HOW TO COMPLETE THIS TASK
Please reproduce, exactly and with nothing else, every line from the one containing "### TokenIsNotInList" through the last line of the records below.

SOURCE INFORMATION
----

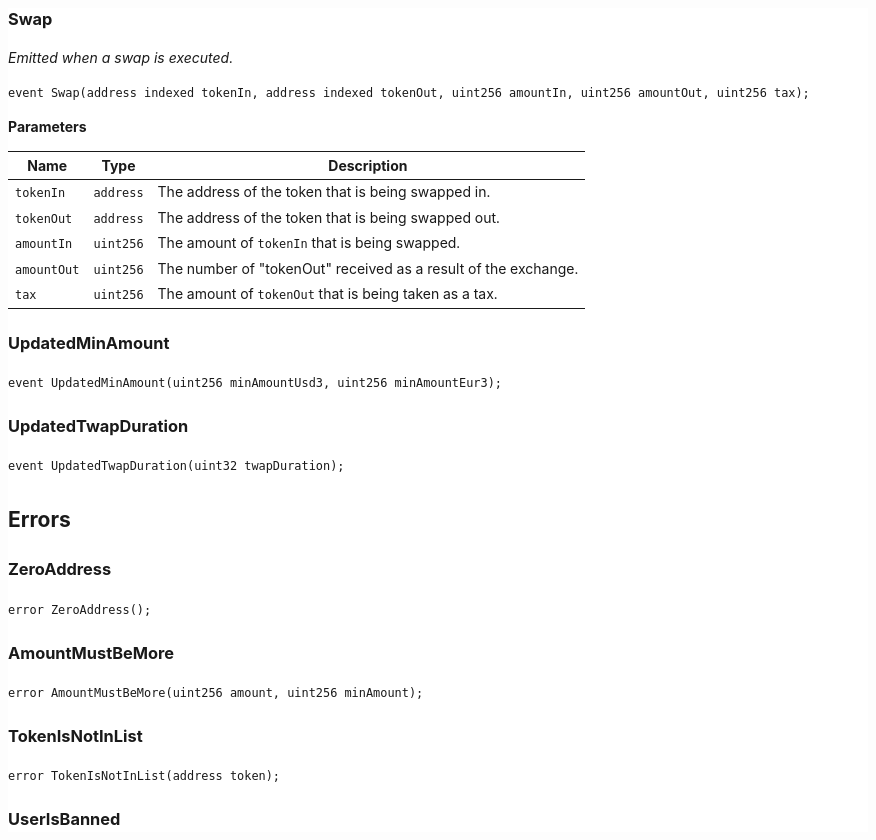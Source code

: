 ### Swap
*Emitted when a swap is executed.*


```solidity
event Swap(address indexed tokenIn, address indexed tokenOut, uint256 amountIn, uint256 amountOut, uint256 tax);
```

**Parameters**

|Name|Type|Description|
|----|----|-----------|
|`tokenIn`|`address`|The address of the token that is being swapped in.|
|`tokenOut`|`address`|The address of the token that is being swapped out.|
|`amountIn`|`uint256`|The amount of `tokenIn` that is being swapped.|
|`amountOut`|`uint256`|The number of "tokenOut" received as a result of the exchange.|
|`tax`|`uint256`|The amount of `tokenOut` that is being taken as a tax.|

### UpdatedMinAmount

```solidity
event UpdatedMinAmount(uint256 minAmountUsd3, uint256 minAmountEur3);
```

### UpdatedTwapDuration

```solidity
event UpdatedTwapDuration(uint32 twapDuration);
```

## Errors
### ZeroAddress

```solidity
error ZeroAddress();
```

### AmountMustBeMore

```solidity
error AmountMustBeMore(uint256 amount, uint256 minAmount);
```

### TokenIsNotInList

```solidity
error TokenIsNotInList(address token);
```

### UserIsBanned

----

SOLUTION TO THIS PROBLEM
### TokenIsNotInList

```solidity
error TokenIsNotInList(address token);
```

### UserIsBanned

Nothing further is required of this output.